- Assigned task: Please restate each entry that appears below word for word, without its pictures.

Collection entries:
- Opening Delimiter -

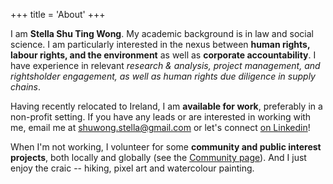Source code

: +++
title = 'About'
+++

I am **Stella Shu Ting Wong**. My academic background is in law and social science. I am particularly interested in the nexus between **human rights, labour rights, and the environment** as well as **corporate accountability**. I have experience in relevant *research & analysis, project management, and rightsholder engagement, as well as human rights due diligence in supply chains*.

Having recently relocated to Ireland, I am **available for work**, preferably in a non-profit setting. If you have any leads or are interested in working with me, email me at shuwong.stella@gmail.com or let's connect [on Linkedin](https://www.linkedin.com/in/stella-shu-t-wong/)!

When I'm not working, I volunteer for some **community and public interest projects**, both locally and globally (see the [Community page](/Community/)). And I just enjoy the craic -- hiking, pixel art and watercolour painting.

- Closing Delimiter -

- Reply to the task:
Source code

: +++
title = 'About'
+++

I am **Stella Shu Ting Wong**. My academic background is in law and social science. I am particularly interested in the nexus between **human rights, labour rights, and the environment** as well as **corporate accountability**. I have experience in relevant *research & analysis, project management, and rightsholder engagement, as well as human rights due diligence in supply chains*.

Having recently relocated to Ireland, I am **available for work**, preferably in a non-profit setting. If you have any leads or are interested in working with me, email me at shuwong.stella@gmail.com or let's connect [on Linkedin](https://www.linkedin.com/in/stella-shu-t-wong/)!

When I'm not working, I volunteer for some **community and public interest projects**, both locally and globally (see the [Community page](/Community/)). And I just enjoy the craic -- hiking, pixel art and watercolour painting.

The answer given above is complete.